While there has been considerable discussion about web archive tools and datasets, few forums or mechanisms for coordinated, mutually informing development efforts have been created. Our series of datathons presents an opportunity to collaboratively unleash our web collections, exploring cutting-edge research tools while fostering a broad-based consensus on future directions in web archive analysis.

This event will bring together a small group of 35 – 45 participants to collaboratively develop new open-source tools and approaches to web archives, and to kick-off collaboratively inspired research projects. Researchers should be comfortable with command line interactions, and knowledge of a scripting language (such as but not limited to Python) is strongly desired. By bringing together a group of like-minded scholars and programmers, we hope to begin building unified analytic production effort and to continue coalescing this nascent research community.

At this event, we hope to continue to converge on a shared vision of future directions in the use of web archives for inquiry in the humanities and social sciences in order to build a community of practice around various web archive analytics platforms and tools.

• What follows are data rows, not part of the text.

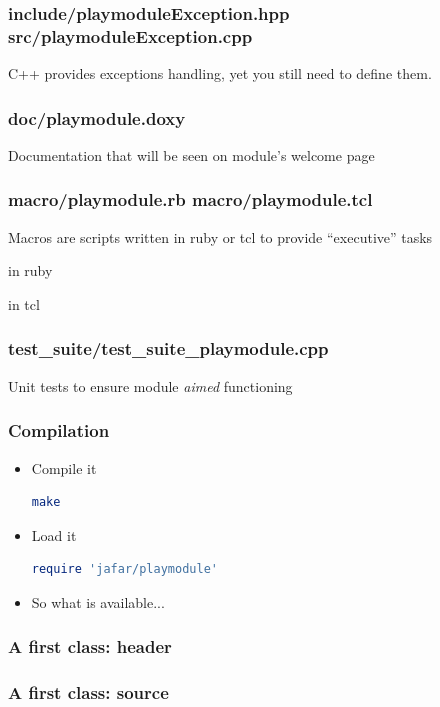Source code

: \documentclass[pdf]{beamer}
\begin{document}
\begin{frame}
  \frametitle{include/playmoduleException.hpp src/playmoduleException.cpp}
  C++ provides exceptions handling, yet you still need to define them.
  
\end{frame}
\begin{frame}
  \frametitle{doc/playmodule.doxy}
  Documentation that will be seen on module's welcome page
  
\end{frame}
\begin{frame}
  \frametitle{macro/playmodule.rb macro/playmodule.tcl}
  Macros are scripts written in ruby or tcl to provide ``executive'' tasks
  \begin{block}{in ruby}
    
  \end{block}
  \pause
  \begin{block}{in tcl}
    
  \end{block}
\end{frame}

\begin{frame}
  \frametitle{test\_suite/test\_suite\_playmodule.cpp}
  Unit tests to ensure module \textit{aimed} functioning
  
\end{frame}
\begin{frame}[fragile]
  \frametitle{Compilation}
  \begin{itemize}
    \item<1-> Compile it
      \begin{lstlisting}[language=bash]
make
      \end{lstlisting}
    \item<2-> Load it
      \begin{lstlisting}[language=ruby]
require 'jafar/playmodule'
      \end{lstlisting}
    \item<3-> So what is available...
  \end{itemize}
\end{frame}

\begin{frame}
  \frametitle{A first class: header}
  
\end{frame}

\begin{frame}
  \frametitle{A first class: source}
  
\end{frame}
\end{document}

The event is sponsored by the British Library, Rutgers University, University of Waterloo, the National Science Foundation and the International Internet Preservation Consortium. Thanks to generous support from the British Library, lunch and refreshments during the event will be covered. In addition, there will be a reception the first night and a dinner the second night, supported by funding from the NetLab at Aarhus University, the Social Sciences and Humanities Research Council, and Rutgers University.

We are also providing sample datasets for people to work on during the datathon, or they are happy to use their own. Included datasets are:

  • The .gov web archive covering the American government domain
  • The End of Term Web Archives (.gov/.mil), from 2008, 2012, and 2016
  • Social media collections from the 2016 archive
  • Canadian Political Parties and Political Interest Groups collection and other datasets to be announced
  • UK Government Web Archive – 2010 UK General Election Collection: Data from crawls of UK Ministerial Departments, delivery channels (such as and a few other selected UK Central Government sites launched one month before the 2010 UK General Election and on the day after the new coalition government was formed (12th May 2010).
  • UK Government Web Archive – Public Inquiries, Inquests, Royal Commissions, Reviews and Investigations: Data from crawls of around 70 UK Government sponsored: Public Inquires, Inquests, Royal Commission, Reviews and Investigations. The crawl dates range from 2000 to 2016 but cover inquiries which reported as long ago as 1996.

Those interested in participating should send a 250-word expression of interest and a CV to Ian Milligan ( by 17 April 2017 with “Archives Unleashed” in the subject line. This expression of interest should address the scholarly questions that you will be bringing to the datathon, and what datasets you might be interested in either working with or bringing to the event. Applicants will be notified by 22 April 2017.

We expect to be able to issue a limited number of travel grants available for US-based doctoral students; preference will be given to those who have not participated in the Archives Unleashed program in the past, although we welcome returning participants. These grants can cover up to $1,000 USD in expenses. If you are in an eligible position, please indicate in your statement of interest that you would like to be considered for the travel grant.

On behalf of the organizers,

Matthew Weber (Rutgers University), Ian Milligan (University of Waterloo), Jimmy Lin (University of Waterloo), and Olga Holownia (British Library).